Your older, wiser self has already made the call…it’s up to current-you to listen.
SIX
You might believe you’re afraid of making the wrong choice, but much of our fear comes from the idea of choosing at all. As long as your life remains unchosen, you can cling to the belief that you could’ve been anything: the founder, the author, the athlete, the grandparent, the leader.
All of it, in potential only.
Refusing to commit protects the fantasy that you could’ve been extraordinary at any one thing IF ONLY you had chosen it. The moment you pick, the fantasy ends. You find out what you’re actually made of, not what you could have been in theory.
The thought itself can be terrifying: the heartless execution of every possible version of yourself, except one.
The fear brings hesitation, and you revert to old habits. You optimize, dabble, wait, confusing inaction for patience.
The years fall away so the ‘maybe-lives’ can stay.
Until you realize the cost of indecision wasn’t a delayed start. It was your life itself.
You keep your options open and you let them all expire, one by one. A wasted life was never the by-product of a “slightly-less-optimal” decision, but the failure to make a decision at all.
SEVEN
I was a waiter in my own life for longer than I’d like to admit. All through college I wanted to start a business in something- at least as a side gig. In the meantime, I journaled for three years straight (since October 2022) before I ever shared a word of it. I was deferring projects day after day before realizing there would be no perfect moment to start.
What cracked the pattern was betting the house on something I was willing to suffer for, with no way to wriggle out of it. Launching my business with a few hundred bucks, zero contacts, no formal business knowledge, and a stubborn delusion that I’ll figure it out as I go. I’m still going and I don’t know how it ends, but I know I’d rather find out myself than be left wondering.
The theme that each of my essays seem to point back to is the brevity of life, and how we only have one to live. And we can’t fully grasp what makes it worth living if we aren’t willing to take a chance.
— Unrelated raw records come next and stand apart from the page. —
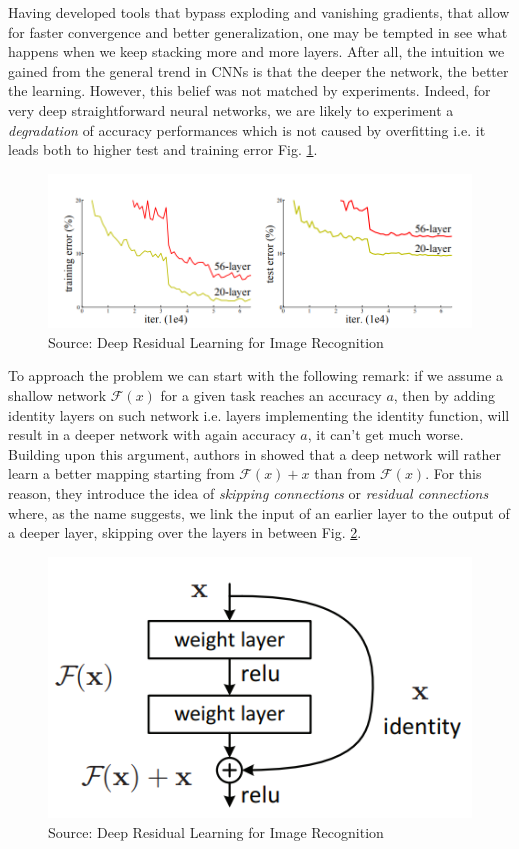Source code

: \documentclass[LaM,binding=0.6cm]{./packages/sapthesis/sapthesis}
\begin{document}
        Having developed tools that bypass exploding and vanishing gradients, that allow for faster convergence
        and better generalization, one may be tempted in see what happens when we keep stacking more and more layers.
        After all, the intuition we gained from the general trend in CNNs is that the deeper the network, the better
        the learning. However, this belief was not matched by experiments. Indeed, for very deep 
        straightforward neural networks, we are likely to experiment a \textit{degradation} \cite{resnet} of accuracy performances
        which is not caused by overfitting i.e. it leads both to higher test and training error Fig. \ref{fig:degradation}.
        \begin{figure}[h]
            \centering
            \includegraphics[scale=0.35]{degradation}
            \caption{Source: Deep Residual Learning for Image Recognition}
            \label{fig:degradation}
        \end{figure}
        To approach the problem we can start with the following remark: if we assume a shallow
        network $ \mathcal{F} (x) $ for a given task reaches an accuracy $a$, then by adding identity layers on such network i.e. layers implementing the identity function,
        will result in a deeper network with again accuracy $a$, it can't get much worse.
        Building upon this argument, authors in \cite{resnet} showed that a deep network will rather
        learn a better mapping starting from $ \mathcal{F} (x) + x $ than from $ \mathcal{F} (x) $. 
        For this reason, they introduce the idea of \textit{skipping connections} or \textit{residual connections} where, 
        as the name suggests, we link the input of an earlier layer to the output of a deeper layer, skipping
        over the layers in between Fig. \ref{fig:residual}.
        \begin{figure}[h]
            \centering
            \includegraphics[scale=0.35]{residual}
            \caption{Source: Deep Residual Learning for Image Recognition}
            \label{fig:residual}
        \end{figure} 
\end{document}

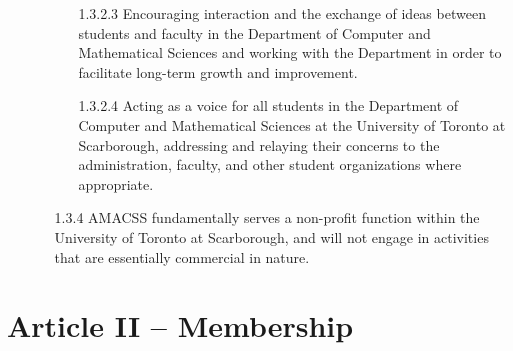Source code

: \documentclass[12pt,a4paper]{article}
\begin{document}
\begin{enumerate}
\begin{enumerate}
\begin{enumerate}
\item[1.3.2.3] Encouraging interaction and the exchange of ideas between students and faculty in the Department of Computer and Mathematical Sciences and working with the Department in order to facilitate long-term growth and improvement.

\item[1.3.2.4] Acting as a voice for all students in the Department of Computer and Mathematical Sciences at the University of Toronto at Scarborough, addressing and relaying their concerns to the administration, faculty, and other student organizations where appropriate.
\end{enumerate}

\item[1.3.4] AMACSS fundamentally serves a non-profit function within the University of Toronto at Scarborough, and will not engage in activities that are essentially commercial in nature.
\end{enumerate}
\end{enumerate}

\section*{Article II – Membership}
\end{document}
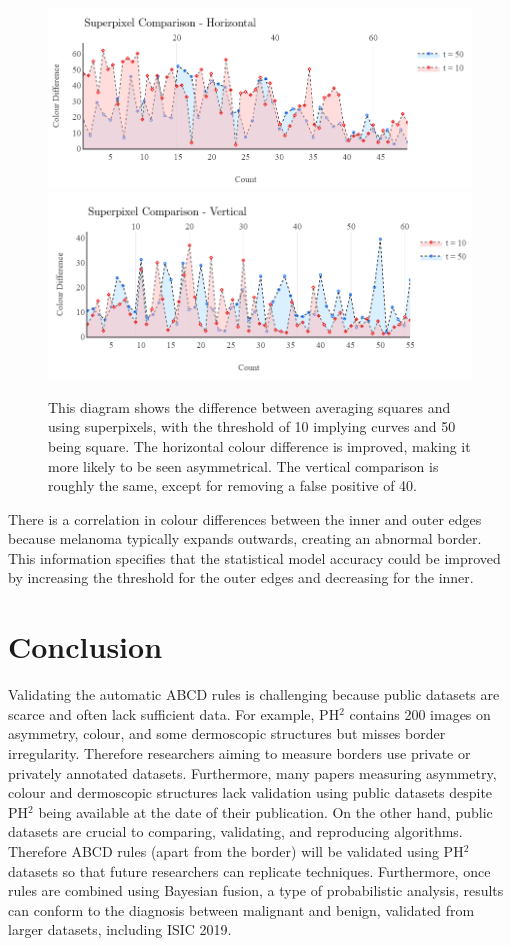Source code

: \documentclass[10.5pt]{report}
\begin{document}
\begin{figure}
\centering
\includegraphics[scale=0.7]{superpixel2.png}
\includegraphics[scale=0.7]{superpixel1.png}
\caption{This diagram shows the difference between averaging squares and using superpixels, with the threshold of 10 implying curves and 50 being square. The horizontal colour difference is improved, making it more likely to be seen asymmetrical. The vertical comparison is roughly the same, except for removing a false positive of 40.}
\end{figure} \label{asy3}

There is a correlation in colour differences between the inner and outer edges because melanoma typically expands outwards, creating an abnormal border. This information specifies that the statistical model accuracy could be improved by increasing the threshold for the outer edges and decreasing for the inner.

\chapter{Conclusion}
Validating the automatic ABCD rules is challenging because public datasets are scarce and often lack sufficient data. For example, PH$^2$ contains 200 images on asymmetry, colour, and some dermoscopic structures but misses border irregularity. Therefore researchers aiming to measure borders use private or privately annotated datasets. Furthermore, many papers measuring asymmetry, colour and dermoscopic structures lack validation using public datasets despite PH$^2$ being available at the date of their publication. On the other hand, public datasets are crucial to comparing, validating, and reproducing algorithms. Therefore ABCD rules (apart from the border) will be validated using PH$^2$ datasets so that future researchers can replicate techniques. Furthermore, once rules are combined using Bayesian fusion, a type of probabilistic analysis, results can conform to the diagnosis between malignant and benign, validated from larger datasets, including ISIC 2019.
\end{document}
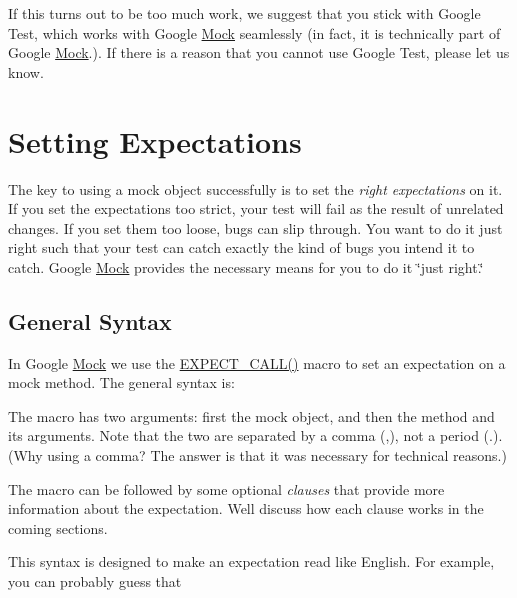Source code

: If this turns out to be too much work, we suggest that you stick with Google Test, which works with Google \mbox{\hyperlink{classMock}{Mock}} seamlessly (in fact, it is technically part of Google \mbox{\hyperlink{classMock}{Mock}}.). If there is a reason that you cannot use Google Test, please let us know.

\section*{Setting Expectations}

The key to using a mock object successfully is to set the {\itshape right expectations} on it. If you set the expectations too strict, your test will fail as the result of unrelated changes. If you set them too loose, bugs can slip through. You want to do it just right such that your test can catch exactly the kind of bugs you intend it to catch. Google \mbox{\hyperlink{classMock}{Mock}} provides the necessary means for you to do it \char`\"{}just right.\char`\"{}

\subsection*{General Syntax}

In Google \mbox{\hyperlink{classMock}{Mock}} we use the {\ttfamily \mbox{\hyperlink{gmock-spec-builders_8h_a535a6156de72c1a2e25a127e38ee5232}{E\+X\+P\+E\+C\+T\+\_\+\+C\+A\+L\+L()}}} macro to set an expectation on a mock method. The general syntax is\+:


\begin{DoxyCode}{0}
\end{DoxyCode}


The macro has two arguments\+: first the mock object, and then the method and its arguments. Note that the two are separated by a comma ({\ttfamily ,}), not a period ({\ttfamily .}). (Why using a comma? The answer is that it was necessary for technical reasons.)

The macro can be followed by some optional {\itshape clauses} that provide more information about the expectation. We\textquotesingle{}ll discuss how each clause works in the coming sections.

This syntax is designed to make an expectation read like English. For example, you can probably guess that


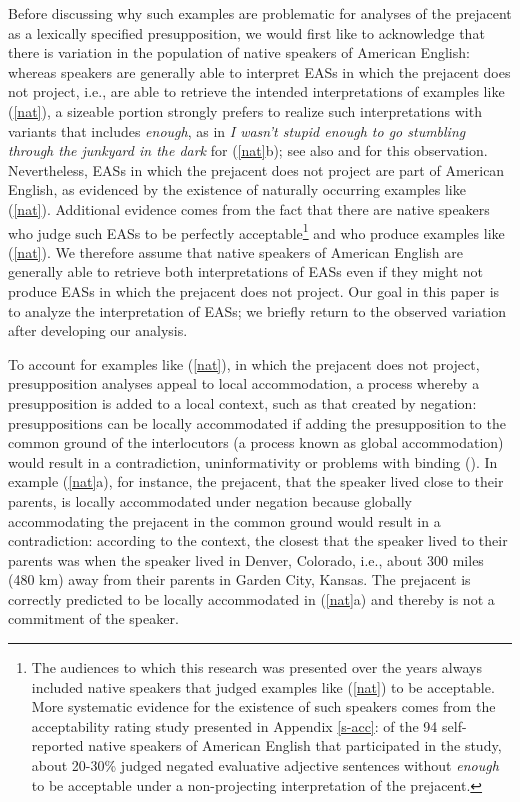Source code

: \documentclass[11pt,fleqn]{article}
\newcommand{\6}{\mbox{$[\hspace*{-.6mm}[$}}
\newcommand{\9}{\mbox{$]\hspace*{-.6mm}]$}}
\begin{document}
Before discussing why such examples are problematic for analyses of the prejacent as a lexically specified presupposition, we would first like to acknowledge that there is variation in the population of native speakers of American English: whereas speakers are generally able to interpret EASs in which the prejacent does not project, i.e., are able to retrieve the intended interpretations of examples like (\ref{nat}), a sizeable portion strongly prefers to realize such interpretations with variants that includes {\em enough}, as in {\em I wasn't stupid enough to go stumbling through the junkyard in the dark} for (\ref{nat}b); see also \citealt{karttunen2013} and \citealt{karttunen-etal2014} for this observation. Nevertheless, EASs in which the prejacent does not project are part of American English, as evidenced by the existence of naturally occurring examples like (\ref{nat}). Additional evidence comes from the fact that there are native speakers who judge such EASs to be perfectly acceptable\footnote{The audiences to which this research was presented over the years always included native speakers that judged examples like (\ref{nat}) to be acceptable. More systematic evidence for the existence of such speakers comes from the acceptability rating study presented in Appendix \ref{s-acc}: of the 94 self-reported native speakers of American English that participated in the study, about 20-30\% judged negated evaluative adjective sentences without {\em enough} to be acceptable under a non-projecting interpretation of the prejacent.} and who produce examples like (\ref{nat}). We therefore assume that native speakers of American English are generally able to retrieve both interpretations of EASs even if they might not produce EASs in which the prejacent does not project. Our goal in this paper is to analyze the interpretation of EASs; we briefly return to the observed variation after developing our analysis.

To account for examples like (\ref{nat}), in which the prejacent does not project, presupposition analyses appeal to local accommodation, a process whereby a presupposition is added to a local context, such as that created by negation: presuppositions can be locally accommodated if adding the presupposition to the common ground of the interlocutors (a process known as global accommodation) would result in a contradiction, uninformativity or problems with
binding (\citealt{heim82,vds92}). In example (\ref{nat}a), for instance, the prejacent, that the speaker lived close to their parents, is locally accommodated under negation because globally accommodating the prejacent in the common ground would result in a contradiction: 
according to the context, the closest that the speaker lived to their parents was when the speaker lived in Denver, Colorado, i.e., about 300 miles (480 km) away from their parents in Garden City, Kansas. The prejacent is correctly predicted to be locally accommodated in (\ref{nat}a) and thereby is not a commitment of the speaker.
\end{document}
Jean-Paul Sartre phrased it better than I ever could:
“I have led a toothless life. I was waiting. I was reserving myself for later on- and I have just noticed that my teeth have gone.”
Be sure to leave some bite marks.
—KPG




All I can say is “Wow!” I’ll be re-reading this a few times.
🔥🔥🔥 stuff brother! I agree that society in general has an avoidance issue where we're afraid to commit. Maybe because true committment is a risk and can make you look stupid if you end up failing. But either way, that failure leads to wisdom.
My first career and first business didn't end up turning the way I expected, but it taught me a lot of lessons now after making a career change and switching to a new business model. You can't figure out what you actually want unless you take action in a direction. No amount of planning/waiting/research is going to help you do that.